Volviendo al "El Borró"
Dicen que el asesino siempre vuelve al lugar del crimen y es que,
si nos es posible, intentamos volver a los lugares que tuvieron una
significación o un impacto en nuestras vidas. No se qué me llevó
al Borró, el Racó de la Cova de vuelta tras cuarenta años de
ausencia. La excusa fue la fotografía que, es cierto, me tiene
absorbido en la pasión compulsiva de obtener toda la belleza de un
mundo efímero, pero la elección del lugar me rondaba por la cabeza
ya hacía tiempo. Una mañana luminosa llegué al recodo de un río
que pactó discurrir en paralelo con la montaña millones de años
atrás. El cauce aparecía tan cubierto de vegetación que sólo tras
caminar unas decenas de metros se abría lo suficiente para dejar ver
el paisaje.
Damián Catalá, mi maestro, me regaló en 1974
uno de sus cuadros. Yo era nadador y había conseguido mejorar mi
record y bajar de 1:20. Damián decidió premiarlo y, ceremonioso,
escribió la dedicatoria y el motivo en el reverso del liezo. Once
años, toda una vida de ilusiones y la esperanza infantil de que
siempre le vamos a ganar la partida a la vida. El cuadro quedó en
depósito en casa de mis padres durante décadas.
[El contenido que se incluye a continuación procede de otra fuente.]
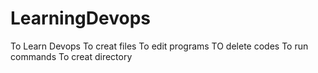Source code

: # LearningDevops
To Learn Devops
To creat files
To edit programs
TO delete codes
To run commands
To creat directory
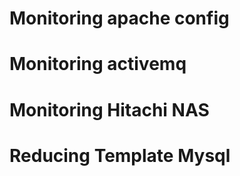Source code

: # Monitoring apache config
# Monitoring activemq
# Monitoring Hitachi NAS
# Reducing Template Mysql

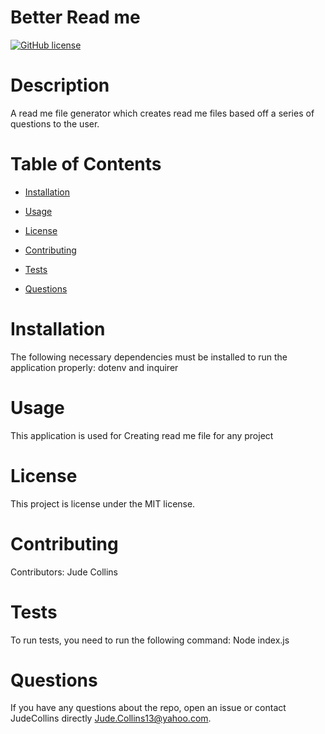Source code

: 
# Better Read me
[![GitHub license](https://img.shields.io/badge/license-MIT-blue.svg)](https://github.com/JudeCollins/BetterReadme)

# Description

A read me file generator which creates read me files based off a series of questions to the user.

# Table of Contents 

* [Installation](#installation)

* [Usage](#usage)

* [License](#license)

* [Contributing](#contributing)

* [Tests](#tests)

* [Questions](#questions)

# Installation
The following necessary dependencies must be installed to run the application properly: dotenv and inquirer

# Usage

​This application is used for Creating read me file for any project

# License
This project is license under the MIT license.

# Contributing
​Contributors: Jude Collins

# Tests
To run tests, you need to run the following command: Node index.js

# Questions
If you have any questions about the repo, open an issue or contact JudeCollins directly Jude.Collins13@yahoo.com.










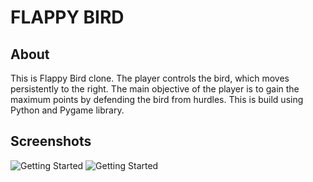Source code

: 
# FLAPPY BIRD 
## About
This is Flappy Bird clone. The player controls the bird, which moves persistently to the right.
 The main objective of the player is to gain the maximum points by defending the bird from hurdles.
This is build using Python and Pygame library.

## Screenshots


![Getting Started](./gallery/sprites/flappy_pic.png)
![Getting Started](./gallery/sprites/flappy_pic2.png)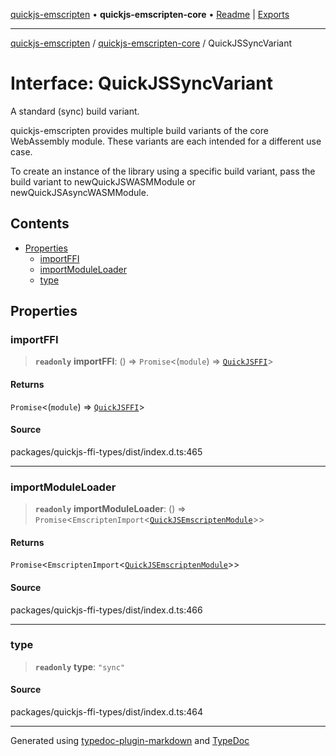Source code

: [quickjs-emscripten](../../packages.md) • **quickjs-emscripten-core** • [Readme](../README.md) \| [Exports](../exports.md)

***

[quickjs-emscripten](../../packages.md) / [quickjs-emscripten-core](../exports.md) / QuickJSSyncVariant

# Interface: QuickJSSyncVariant

A standard (sync) build variant.

quickjs-emscripten provides multiple build variants of the core WebAssembly
module. These variants are each intended for a different use case.

To create an instance of the library using a specific build variant, pass the
build variant to newQuickJSWASMModule or newQuickJSAsyncWASMModule.

## Contents

- [Properties](QuickJSSyncVariant.md#properties)
  - [importFFI](QuickJSSyncVariant.md#importffi)
  - [importModuleLoader](QuickJSSyncVariant.md#importmoduleloader)
  - [type](QuickJSSyncVariant.md#type)

## Properties

### importFFI

> **`readonly`** **importFFI**: () => `Promise`\<(`module`) => [`QuickJSFFI`](QuickJSFFI.md)\>

#### Returns

`Promise`\<(`module`) => [`QuickJSFFI`](QuickJSFFI.md)\>

>
>

#### Source

packages/quickjs-ffi-types/dist/index.d.ts:465

***

### importModuleLoader

> **`readonly`** **importModuleLoader**: () => `Promise`\<`EmscriptenImport`\<[`QuickJSEmscriptenModule`](QuickJSEmscriptenModule.md)\>\>

#### Returns

`Promise`\<`EmscriptenImport`\<[`QuickJSEmscriptenModule`](QuickJSEmscriptenModule.md)\>\>

#### Source

packages/quickjs-ffi-types/dist/index.d.ts:466

***

### type

> **`readonly`** **type**: `"sync"`

#### Source

packages/quickjs-ffi-types/dist/index.d.ts:464

***

Generated using [typedoc-plugin-markdown](https://www.npmjs.com/package/typedoc-plugin-markdown) and [TypeDoc](https://typedoc.org/)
Su imagen quedó
asociada a los recuerdos de un niño que pintaba su cuadro en media
hora y se lanzaba emocionado a escalar los inmensos peñascos que
como islas de un paisaje oriental surgían de la poza que en ese
lugar formaba el río. El agua, aquel invierno que yo recuerdo, era
cristalina, de un suave verde que bañaba un fondo rocoso barnizado
de destellos de luz. El acueducto era para el niño tan natural como
cada piedra o cada árbol. A esa edad uno no se pregunta. El adulto,
por el contrario, llega con todo el conocimiento de una vida y admira
los inmensos arcos ojivales clavados en la piedra, la tremenda proeza
de nuestros antepasados o el destrozo de restauraciones baratas y sin
gusto.
En una ocasión llevé a una de nuestras sesiones
una cajita de madera donde guardaba mis tesoros de niño bajo llave.
Había pintado sobre la madera, entre otros dibujos inocentes, una
cruz gamada con absoluta ignorancia infantil sobre su significado.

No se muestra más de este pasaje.